### Input material
--- START ---

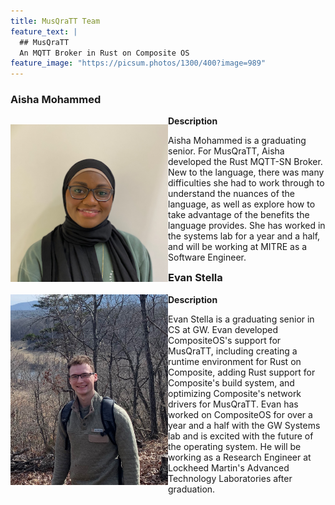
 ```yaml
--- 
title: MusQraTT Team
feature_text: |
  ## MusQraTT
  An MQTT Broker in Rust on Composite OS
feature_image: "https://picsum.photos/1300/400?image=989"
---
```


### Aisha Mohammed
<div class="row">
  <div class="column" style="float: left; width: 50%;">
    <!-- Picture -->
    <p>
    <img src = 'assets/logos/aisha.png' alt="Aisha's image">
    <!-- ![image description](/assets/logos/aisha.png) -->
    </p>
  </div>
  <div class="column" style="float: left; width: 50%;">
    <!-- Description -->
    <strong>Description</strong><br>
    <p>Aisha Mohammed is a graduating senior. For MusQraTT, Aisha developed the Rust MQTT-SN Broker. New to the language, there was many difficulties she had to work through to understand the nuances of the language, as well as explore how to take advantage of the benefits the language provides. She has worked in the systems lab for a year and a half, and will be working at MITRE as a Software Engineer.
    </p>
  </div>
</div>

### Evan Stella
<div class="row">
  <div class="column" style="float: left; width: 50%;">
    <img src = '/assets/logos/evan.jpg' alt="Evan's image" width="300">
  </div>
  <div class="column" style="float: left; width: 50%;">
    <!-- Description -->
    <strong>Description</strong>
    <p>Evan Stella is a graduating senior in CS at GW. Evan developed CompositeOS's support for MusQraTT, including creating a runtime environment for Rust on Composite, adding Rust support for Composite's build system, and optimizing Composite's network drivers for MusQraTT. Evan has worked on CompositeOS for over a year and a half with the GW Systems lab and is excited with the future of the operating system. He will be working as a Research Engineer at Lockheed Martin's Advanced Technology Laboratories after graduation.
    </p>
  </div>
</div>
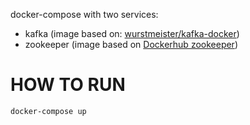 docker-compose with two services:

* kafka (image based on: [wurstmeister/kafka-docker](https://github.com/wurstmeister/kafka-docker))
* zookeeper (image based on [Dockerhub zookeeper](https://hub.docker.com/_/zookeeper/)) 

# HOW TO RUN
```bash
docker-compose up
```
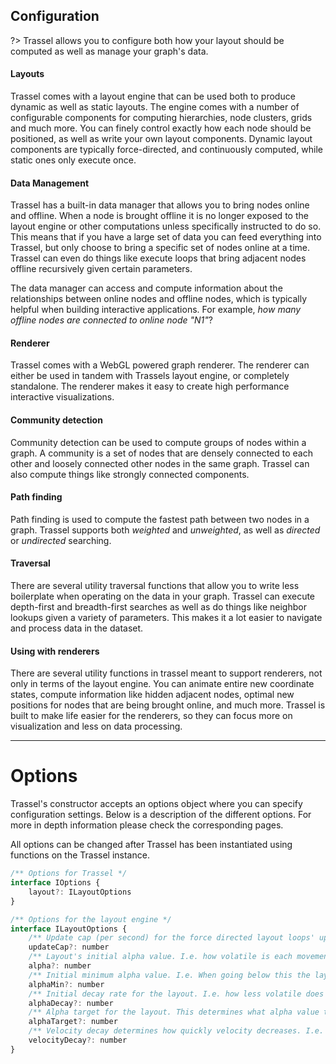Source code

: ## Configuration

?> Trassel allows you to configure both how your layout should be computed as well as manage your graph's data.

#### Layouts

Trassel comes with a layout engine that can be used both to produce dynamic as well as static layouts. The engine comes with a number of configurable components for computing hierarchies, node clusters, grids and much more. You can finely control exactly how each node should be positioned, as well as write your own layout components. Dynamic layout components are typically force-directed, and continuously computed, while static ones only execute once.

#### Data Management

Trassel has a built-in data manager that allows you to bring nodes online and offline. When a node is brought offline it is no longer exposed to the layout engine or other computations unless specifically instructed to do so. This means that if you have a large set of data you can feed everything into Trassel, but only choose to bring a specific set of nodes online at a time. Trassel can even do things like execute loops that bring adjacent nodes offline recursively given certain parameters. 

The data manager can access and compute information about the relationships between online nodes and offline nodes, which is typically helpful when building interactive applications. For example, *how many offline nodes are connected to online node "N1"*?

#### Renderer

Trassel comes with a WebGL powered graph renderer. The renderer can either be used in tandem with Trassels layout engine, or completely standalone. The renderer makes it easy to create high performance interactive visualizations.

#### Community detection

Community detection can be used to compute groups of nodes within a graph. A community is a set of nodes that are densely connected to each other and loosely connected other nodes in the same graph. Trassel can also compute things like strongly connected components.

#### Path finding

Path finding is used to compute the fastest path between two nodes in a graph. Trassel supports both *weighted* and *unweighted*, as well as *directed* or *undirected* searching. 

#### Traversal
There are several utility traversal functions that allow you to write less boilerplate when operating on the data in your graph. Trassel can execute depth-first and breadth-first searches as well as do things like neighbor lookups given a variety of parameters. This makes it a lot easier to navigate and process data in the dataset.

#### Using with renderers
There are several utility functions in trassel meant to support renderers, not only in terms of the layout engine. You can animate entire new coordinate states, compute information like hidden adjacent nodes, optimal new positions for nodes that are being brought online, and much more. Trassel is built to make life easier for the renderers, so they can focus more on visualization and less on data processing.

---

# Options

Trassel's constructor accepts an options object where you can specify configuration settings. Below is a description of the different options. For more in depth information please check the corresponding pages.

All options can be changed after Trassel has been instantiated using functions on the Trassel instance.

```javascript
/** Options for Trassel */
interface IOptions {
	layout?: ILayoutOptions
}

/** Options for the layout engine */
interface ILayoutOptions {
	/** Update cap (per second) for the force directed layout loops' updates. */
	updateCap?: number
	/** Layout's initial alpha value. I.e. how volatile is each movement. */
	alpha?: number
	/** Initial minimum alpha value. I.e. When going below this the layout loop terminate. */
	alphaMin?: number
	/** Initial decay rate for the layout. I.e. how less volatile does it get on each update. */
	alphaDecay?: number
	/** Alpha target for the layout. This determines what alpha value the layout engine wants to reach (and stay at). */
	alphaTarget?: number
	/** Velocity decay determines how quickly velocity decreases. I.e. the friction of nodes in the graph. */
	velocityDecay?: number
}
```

--- END ---

### Work instructions
What needs duplicating is the run of lines from the one containing "Path finding is" through the last line of the entries above, exact and complete.

### Response area
Path finding is used to compute the fastest path between two nodes in a graph. Trassel supports both *weighted* and *unweighted*, as well as *directed* or *undirected* searching. 

#### Traversal
There are several utility traversal functions that allow you to write less boilerplate when operating on the data in your graph. Trassel can execute depth-first and breadth-first searches as well as do things like neighbor lookups given a variety of parameters. This makes it a lot easier to navigate and process data in the dataset.

#### Using with renderers
There are several utility functions in trassel meant to support renderers, not only in terms of the layout engine. You can animate entire new coordinate states, compute information like hidden adjacent nodes, optimal new positions for nodes that are being brought online, and much more. Trassel is built to make life easier for the renderers, so they can focus more on visualization and less on data processing.

---

# Options

Trassel's constructor accepts an options object where you can specify configuration settings. Below is a description of the different options. For more in depth information please check the corresponding pages.

All options can be changed after Trassel has been instantiated using functions on the Trassel instance.

```javascript
/** Options for Trassel */
interface IOptions {
	layout?: ILayoutOptions
}

/** Options for the layout engine */
interface ILayoutOptions {
	/** Update cap (per second) for the force directed layout loops' updates. */
	updateCap?: number
	/** Layout's initial alpha value. I.e. how volatile is each movement. */
	alpha?: number
	/** Initial minimum alpha value. I.e. When going below this the layout loop terminate. */
	alphaMin?: number
	/** Initial decay rate for the layout. I.e. how less volatile does it get on each update. */
	alphaDecay?: number
	/** Alpha target for the layout. This determines what alpha value the layout engine wants to reach (and stay at). */
	alphaTarget?: number
	/** Velocity decay determines how quickly velocity decreases. I.e. the friction of nodes in the graph. */
	velocityDecay?: number
}
```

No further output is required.